_What to do:_ Copy the whole listing below exactly.

_Given information:_
***
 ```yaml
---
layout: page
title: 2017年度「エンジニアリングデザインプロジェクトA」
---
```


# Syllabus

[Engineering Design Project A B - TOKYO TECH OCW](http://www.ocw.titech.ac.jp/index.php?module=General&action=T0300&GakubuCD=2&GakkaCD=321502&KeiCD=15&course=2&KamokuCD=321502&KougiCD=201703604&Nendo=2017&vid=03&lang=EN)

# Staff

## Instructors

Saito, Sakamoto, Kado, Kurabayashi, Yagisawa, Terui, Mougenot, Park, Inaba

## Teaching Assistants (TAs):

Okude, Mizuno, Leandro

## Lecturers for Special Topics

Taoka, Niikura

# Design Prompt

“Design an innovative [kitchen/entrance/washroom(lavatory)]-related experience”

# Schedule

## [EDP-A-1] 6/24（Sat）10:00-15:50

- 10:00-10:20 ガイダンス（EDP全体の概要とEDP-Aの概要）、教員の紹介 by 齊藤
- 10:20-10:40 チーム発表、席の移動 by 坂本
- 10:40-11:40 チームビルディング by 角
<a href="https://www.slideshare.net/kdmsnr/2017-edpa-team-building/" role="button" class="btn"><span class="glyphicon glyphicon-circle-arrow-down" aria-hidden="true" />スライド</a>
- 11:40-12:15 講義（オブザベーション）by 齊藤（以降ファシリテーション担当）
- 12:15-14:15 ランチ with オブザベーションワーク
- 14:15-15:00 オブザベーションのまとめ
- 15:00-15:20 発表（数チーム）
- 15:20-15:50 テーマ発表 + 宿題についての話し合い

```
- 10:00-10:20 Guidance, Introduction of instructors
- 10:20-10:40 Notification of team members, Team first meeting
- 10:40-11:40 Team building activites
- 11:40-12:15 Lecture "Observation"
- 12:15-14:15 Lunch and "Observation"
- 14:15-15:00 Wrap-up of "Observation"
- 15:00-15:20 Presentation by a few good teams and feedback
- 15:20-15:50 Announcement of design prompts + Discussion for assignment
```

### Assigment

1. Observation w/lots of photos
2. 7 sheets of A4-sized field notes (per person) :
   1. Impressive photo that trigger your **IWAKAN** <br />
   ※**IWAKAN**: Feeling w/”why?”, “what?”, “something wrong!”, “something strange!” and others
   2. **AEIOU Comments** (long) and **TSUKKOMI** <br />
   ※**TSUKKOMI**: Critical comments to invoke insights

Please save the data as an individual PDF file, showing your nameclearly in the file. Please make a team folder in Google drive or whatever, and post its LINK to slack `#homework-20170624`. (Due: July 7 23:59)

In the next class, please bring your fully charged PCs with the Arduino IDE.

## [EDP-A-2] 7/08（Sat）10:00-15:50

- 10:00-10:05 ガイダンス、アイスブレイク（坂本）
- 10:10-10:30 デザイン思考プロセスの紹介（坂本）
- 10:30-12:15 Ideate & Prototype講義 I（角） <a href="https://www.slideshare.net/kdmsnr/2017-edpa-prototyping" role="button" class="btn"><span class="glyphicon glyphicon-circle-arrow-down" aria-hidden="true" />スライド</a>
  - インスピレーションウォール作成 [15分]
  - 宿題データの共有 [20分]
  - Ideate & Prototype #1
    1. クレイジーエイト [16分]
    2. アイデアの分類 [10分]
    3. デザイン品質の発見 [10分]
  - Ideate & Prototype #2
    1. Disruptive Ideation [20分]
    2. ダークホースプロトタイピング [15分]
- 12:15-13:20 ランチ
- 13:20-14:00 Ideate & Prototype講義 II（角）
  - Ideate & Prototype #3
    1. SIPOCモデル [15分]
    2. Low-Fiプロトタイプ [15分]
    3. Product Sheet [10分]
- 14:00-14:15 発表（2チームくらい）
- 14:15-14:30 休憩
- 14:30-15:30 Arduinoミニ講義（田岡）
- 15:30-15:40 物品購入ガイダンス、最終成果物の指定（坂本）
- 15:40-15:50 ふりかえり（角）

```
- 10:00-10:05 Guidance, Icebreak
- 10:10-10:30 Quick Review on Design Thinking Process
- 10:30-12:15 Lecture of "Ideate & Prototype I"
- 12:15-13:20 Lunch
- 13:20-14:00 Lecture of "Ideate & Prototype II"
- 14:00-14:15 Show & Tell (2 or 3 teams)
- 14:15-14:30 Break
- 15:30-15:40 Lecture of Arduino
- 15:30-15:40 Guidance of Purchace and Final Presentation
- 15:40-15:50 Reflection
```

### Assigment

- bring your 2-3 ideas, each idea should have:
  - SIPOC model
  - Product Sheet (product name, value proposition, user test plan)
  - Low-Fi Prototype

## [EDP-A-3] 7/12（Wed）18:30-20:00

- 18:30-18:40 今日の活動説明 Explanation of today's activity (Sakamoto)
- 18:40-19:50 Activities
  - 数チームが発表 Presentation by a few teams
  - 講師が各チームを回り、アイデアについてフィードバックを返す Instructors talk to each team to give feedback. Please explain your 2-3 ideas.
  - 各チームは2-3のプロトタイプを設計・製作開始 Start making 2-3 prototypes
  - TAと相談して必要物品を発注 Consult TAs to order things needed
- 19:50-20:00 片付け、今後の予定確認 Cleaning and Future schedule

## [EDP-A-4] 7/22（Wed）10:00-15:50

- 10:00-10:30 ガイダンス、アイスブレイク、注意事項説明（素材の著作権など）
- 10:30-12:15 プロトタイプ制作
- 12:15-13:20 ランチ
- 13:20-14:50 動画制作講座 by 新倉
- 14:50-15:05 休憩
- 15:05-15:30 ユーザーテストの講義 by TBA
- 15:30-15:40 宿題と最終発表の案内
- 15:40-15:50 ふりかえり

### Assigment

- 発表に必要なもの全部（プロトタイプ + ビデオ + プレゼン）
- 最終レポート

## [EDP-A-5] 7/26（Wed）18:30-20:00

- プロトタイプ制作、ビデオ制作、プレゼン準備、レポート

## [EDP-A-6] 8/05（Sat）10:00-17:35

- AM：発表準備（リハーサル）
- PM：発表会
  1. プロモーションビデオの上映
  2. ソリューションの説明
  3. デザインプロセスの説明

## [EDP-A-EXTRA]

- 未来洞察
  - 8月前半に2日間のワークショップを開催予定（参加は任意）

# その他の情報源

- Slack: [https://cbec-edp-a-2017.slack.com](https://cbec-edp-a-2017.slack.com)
***
_Answer to this exercise:_
 ```yaml
---
layout: page
title: 2017年度「エンジニアリングデザインプロジェクトA」
---
```


# Syllabus

[Engineering Design Project A B - TOKYO TECH OCW](http://www.ocw.titech.ac.jp/index.php?module=General&action=T0300&GakubuCD=2&GakkaCD=321502&KeiCD=15&course=2&KamokuCD=321502&KougiCD=201703604&Nendo=2017&vid=03&lang=EN)

# Staff

## Instructors

Saito, Sakamoto, Kado, Kurabayashi, Yagisawa, Terui, Mougenot, Park, Inaba

## Teaching Assistants (TAs):

Okude, Mizuno, Leandro

## Lecturers for Special Topics

Taoka, Niikura

# Design Prompt

“Design an innovative [kitchen/entrance/washroom(lavatory)]-related experience”

# Schedule

## [EDP-A-1] 6/24（Sat）10:00-15:50

- 10:00-10:20 ガイダンス（EDP全体の概要とEDP-Aの概要）、教員の紹介 by 齊藤
- 10:20-10:40 チーム発表、席の移動 by 坂本
- 10:40-11:40 チームビルディング by 角
<a href="https://www.slideshare.net/kdmsnr/2017-edpa-team-building/" role="button" class="btn"><span class="glyphicon glyphicon-circle-arrow-down" aria-hidden="true" />スライド</a>
- 11:40-12:15 講義（オブザベーション）by 齊藤（以降ファシリテーション担当）
- 12:15-14:15 ランチ with オブザベーションワーク
- 14:15-15:00 オブザベーションのまとめ
- 15:00-15:20 発表（数チーム）
- 15:20-15:50 テーマ発表 + 宿題についての話し合い

```
- 10:00-10:20 Guidance, Introduction of instructors
- 10:20-10:40 Notification of team members, Team first meeting
- 10:40-11:40 Team building activites
- 11:40-12:15 Lecture "Observation"
- 12:15-14:15 Lunch and "Observation"
- 14:15-15:00 Wrap-up of "Observation"
- 15:00-15:20 Presentation by a few good teams and feedback
- 15:20-15:50 Announcement of design prompts + Discussion for assignment
```

### Assigment

1. Observation w/lots of photos
2. 7 sheets of A4-sized field notes (per person) :
   1. Impressive photo that trigger your **IWAKAN** <br />
   ※**IWAKAN**: Feeling w/”why?”, “what?”, “something wrong!”, “something strange!” and others
   2. **AEIOU Comments** (long) and **TSUKKOMI** <br />
   ※**TSUKKOMI**: Critical comments to invoke insights

Please save the data as an individual PDF file, showing your nameclearly in the file. Please make a team folder in Google drive or whatever, and post its LINK to slack `#homework-20170624`. (Due: July 7 23:59)

In the next class, please bring your fully charged PCs with the Arduino IDE.

## [EDP-A-2] 7/08（Sat）10:00-15:50

- 10:00-10:05 ガイダンス、アイスブレイク（坂本）
- 10:10-10:30 デザイン思考プロセスの紹介（坂本）
- 10:30-12:15 Ideate & Prototype講義 I（角） <a href="https://www.slideshare.net/kdmsnr/2017-edpa-prototyping" role="button" class="btn"><span class="glyphicon glyphicon-circle-arrow-down" aria-hidden="true" />スライド</a>
  - インスピレーションウォール作成 [15分]
  - 宿題データの共有 [20分]
  - Ideate & Prototype #1
    1. クレイジーエイト [16分]
    2. アイデアの分類 [10分]
    3. デザイン品質の発見 [10分]
  - Ideate & Prototype #2
    1. Disruptive Ideation [20分]
    2. ダークホースプロトタイピング [15分]
- 12:15-13:20 ランチ
- 13:20-14:00 Ideate & Prototype講義 II（角）
  - Ideate & Prototype #3
    1. SIPOCモデル [15分]
    2. Low-Fiプロトタイプ [15分]
    3. Product Sheet [10分]
- 14:00-14:15 発表（2チームくらい）
- 14:15-14:30 休憩
- 14:30-15:30 Arduinoミニ講義（田岡）
- 15:30-15:40 物品購入ガイダンス、最終成果物の指定（坂本）
- 15:40-15:50 ふりかえり（角）

```
- 10:00-10:05 Guidance, Icebreak
- 10:10-10:30 Quick Review on Design Thinking Process
- 10:30-12:15 Lecture of "Ideate & Prototype I"
- 12:15-13:20 Lunch
- 13:20-14:00 Lecture of "Ideate & Prototype II"
- 14:00-14:15 Show & Tell (2 or 3 teams)
- 14:15-14:30 Break
- 15:30-15:40 Lecture of Arduino
- 15:30-15:40 Guidance of Purchace and Final Presentation
- 15:40-15:50 Reflection
```

### Assigment

- bring your 2-3 ideas, each idea should have:
  - SIPOC model
  - Product Sheet (product name, value proposition, user test plan)
  - Low-Fi Prototype

## [EDP-A-3] 7/12（Wed）18:30-20:00

- 18:30-18:40 今日の活動説明 Explanation of today's activity (Sakamoto)
- 18:40-19:50 Activities
  - 数チームが発表 Presentation by a few teams
  - 講師が各チームを回り、アイデアについてフィードバックを返す Instructors talk to each team to give feedback. Please explain your 2-3 ideas.
  - 各チームは2-3のプロトタイプを設計・製作開始 Start making 2-3 prototypes
  - TAと相談して必要物品を発注 Consult TAs to order things needed
- 19:50-20:00 片付け、今後の予定確認 Cleaning and Future schedule

## [EDP-A-4] 7/22（Wed）10:00-15:50

- 10:00-10:30 ガイダンス、アイスブレイク、注意事項説明（素材の著作権など）
- 10:30-12:15 プロトタイプ制作
- 12:15-13:20 ランチ
- 13:20-14:50 動画制作講座 by 新倉
- 14:50-15:05 休憩
- 15:05-15:30 ユーザーテストの講義 by TBA
- 15:30-15:40 宿題と最終発表の案内
- 15:40-15:50 ふりかえり

### Assigment

- 発表に必要なもの全部（プロトタイプ + ビデオ + プレゼン）
- 最終レポート

## [EDP-A-5] 7/26（Wed）18:30-20:00

- プロトタイプ制作、ビデオ制作、プレゼン準備、レポート

## [EDP-A-6] 8/05（Sat）10:00-17:35

- AM：発表準備（リハーサル）
- PM：発表会
  1. プロモーションビデオの上映
  2. ソリューションの説明
  3. デザインプロセスの説明

## [EDP-A-EXTRA]

- 未来洞察
  - 8月前半に2日間のワークショップを開催予定（参加は任意）

# その他の情報源

- Slack: [https://cbec-edp-a-2017.slack.com](https://cbec-edp-a-2017.slack.com)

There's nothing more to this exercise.